Look through the listing and locate every line containing the word "single"; copy those lines.

» **Supplied entries**:

· · ·

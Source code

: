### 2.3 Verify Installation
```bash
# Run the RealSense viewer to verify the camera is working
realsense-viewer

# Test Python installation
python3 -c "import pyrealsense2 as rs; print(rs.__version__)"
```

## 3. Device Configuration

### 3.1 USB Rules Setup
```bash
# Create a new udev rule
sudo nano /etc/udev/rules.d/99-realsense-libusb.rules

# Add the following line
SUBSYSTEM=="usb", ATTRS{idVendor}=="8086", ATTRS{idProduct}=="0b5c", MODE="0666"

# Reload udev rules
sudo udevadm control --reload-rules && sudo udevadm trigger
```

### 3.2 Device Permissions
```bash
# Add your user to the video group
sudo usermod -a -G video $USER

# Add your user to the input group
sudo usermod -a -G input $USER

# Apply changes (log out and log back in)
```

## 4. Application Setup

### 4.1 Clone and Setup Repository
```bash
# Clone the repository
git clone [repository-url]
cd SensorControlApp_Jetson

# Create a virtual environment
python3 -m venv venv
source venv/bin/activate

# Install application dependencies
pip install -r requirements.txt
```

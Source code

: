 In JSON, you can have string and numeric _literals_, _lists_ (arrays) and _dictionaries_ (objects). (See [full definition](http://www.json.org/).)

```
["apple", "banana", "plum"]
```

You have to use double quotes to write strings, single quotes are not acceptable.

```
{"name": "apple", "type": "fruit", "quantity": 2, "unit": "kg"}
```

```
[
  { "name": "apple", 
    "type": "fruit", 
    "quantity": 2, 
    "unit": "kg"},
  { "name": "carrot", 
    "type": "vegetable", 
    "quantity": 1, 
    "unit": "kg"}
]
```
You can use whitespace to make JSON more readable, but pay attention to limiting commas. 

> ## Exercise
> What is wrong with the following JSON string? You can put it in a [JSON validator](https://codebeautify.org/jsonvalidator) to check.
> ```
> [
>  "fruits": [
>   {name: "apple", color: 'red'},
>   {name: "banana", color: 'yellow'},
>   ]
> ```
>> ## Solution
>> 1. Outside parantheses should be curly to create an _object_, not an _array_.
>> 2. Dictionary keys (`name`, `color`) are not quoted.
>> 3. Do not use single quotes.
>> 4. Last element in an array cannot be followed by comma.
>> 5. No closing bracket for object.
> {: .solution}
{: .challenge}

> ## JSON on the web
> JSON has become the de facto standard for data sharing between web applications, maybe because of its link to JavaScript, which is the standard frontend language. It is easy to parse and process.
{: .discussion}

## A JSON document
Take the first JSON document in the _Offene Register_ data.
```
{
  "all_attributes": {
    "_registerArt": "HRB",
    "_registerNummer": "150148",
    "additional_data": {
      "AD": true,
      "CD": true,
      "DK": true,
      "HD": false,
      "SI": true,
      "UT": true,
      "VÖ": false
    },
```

· · ·

» **Answer for the task**:
You have to use double quotes to write strings, single quotes are not acceptable.
>> 3. Do not use single quotes.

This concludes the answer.